Industry is recalling repackaged Cahill's brand Original Irish Porter Cheese from the marketplace due to Listeria monocytogenes. Consumers should not consume the recalled products.
Cahill's brand Original Irish Porter Cheese, 2.27 kg, UPC 00034463010160, Code 22-JA-13 21125, may have been sold by various retailers either clerk-served or in smaller packages with or without a label that may not bear the same brand or product name.
Consumers who are unsure if they have purchased the affected products are advised to contact their retailer.
The recalled products have been sold nationally.
What you should do
If you think you became sick from consuming a recalled product, call your doctor.
Check to see if you have the recalled products in your home. Recalled products should be thrown out or returned to the store where they were purchased.

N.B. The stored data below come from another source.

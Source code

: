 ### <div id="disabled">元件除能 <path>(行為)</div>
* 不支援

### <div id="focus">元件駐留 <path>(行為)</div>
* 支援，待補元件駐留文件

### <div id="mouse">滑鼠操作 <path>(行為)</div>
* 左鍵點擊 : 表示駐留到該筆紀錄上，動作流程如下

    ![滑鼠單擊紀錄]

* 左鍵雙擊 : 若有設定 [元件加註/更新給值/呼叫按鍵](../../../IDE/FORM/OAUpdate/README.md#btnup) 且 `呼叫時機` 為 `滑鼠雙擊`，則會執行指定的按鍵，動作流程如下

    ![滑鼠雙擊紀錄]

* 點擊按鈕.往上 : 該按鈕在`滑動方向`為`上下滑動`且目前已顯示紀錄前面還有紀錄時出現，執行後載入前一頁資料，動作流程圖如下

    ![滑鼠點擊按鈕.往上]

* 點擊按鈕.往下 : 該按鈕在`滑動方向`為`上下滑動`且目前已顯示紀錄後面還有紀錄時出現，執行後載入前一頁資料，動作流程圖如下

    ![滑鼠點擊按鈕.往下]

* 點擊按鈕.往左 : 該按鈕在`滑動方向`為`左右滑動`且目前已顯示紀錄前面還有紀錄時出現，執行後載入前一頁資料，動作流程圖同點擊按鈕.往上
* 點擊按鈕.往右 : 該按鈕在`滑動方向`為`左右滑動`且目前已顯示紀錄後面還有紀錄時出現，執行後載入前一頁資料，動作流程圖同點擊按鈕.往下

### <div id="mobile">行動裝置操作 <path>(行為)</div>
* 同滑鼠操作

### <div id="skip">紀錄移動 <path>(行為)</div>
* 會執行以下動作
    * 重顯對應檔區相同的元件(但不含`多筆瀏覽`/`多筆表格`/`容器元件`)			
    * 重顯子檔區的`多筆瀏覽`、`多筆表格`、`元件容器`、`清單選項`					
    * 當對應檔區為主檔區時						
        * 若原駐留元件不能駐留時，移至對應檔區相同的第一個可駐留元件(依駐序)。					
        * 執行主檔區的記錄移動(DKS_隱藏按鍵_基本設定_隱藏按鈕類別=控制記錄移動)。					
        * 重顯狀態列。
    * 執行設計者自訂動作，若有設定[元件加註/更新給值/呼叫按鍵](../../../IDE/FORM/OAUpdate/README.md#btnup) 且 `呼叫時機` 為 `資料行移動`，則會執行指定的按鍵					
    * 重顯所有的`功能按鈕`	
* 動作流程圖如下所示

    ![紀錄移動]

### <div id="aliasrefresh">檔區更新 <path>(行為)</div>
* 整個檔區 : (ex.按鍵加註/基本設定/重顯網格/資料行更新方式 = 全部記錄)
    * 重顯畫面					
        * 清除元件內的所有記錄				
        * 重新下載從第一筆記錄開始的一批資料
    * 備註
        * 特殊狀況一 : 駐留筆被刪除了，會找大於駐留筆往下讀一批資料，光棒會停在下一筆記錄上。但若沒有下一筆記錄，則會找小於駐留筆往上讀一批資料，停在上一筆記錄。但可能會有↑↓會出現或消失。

Food contaminated with Listeria monocytogenes may not look or smell spoiled but can still make you sick. Symptoms can include vomiting, nausea, persistent fever, muscle aches, severe headache and neck stiffness. Pregnant women, the elderly and people with weakened immune systems are particularly at risk. Although infected pregnant women may experience only mild, flu-like symptoms, the infection can lead to premature delivery, infection of the newborn or even stillbirth. In severe cases of illness, people may die.
This recall was triggered by the company. The CFIA is conducting a food safety investigation, which may lead to the recall of other products. If other high-risk products are recalled, the CFIA will notify the public through updated Food Recall Warnings.
The CFIA is verifying that industry is removing the recalled products from the marketplace.
There have been no reported illnesses associated with the consumption of these products.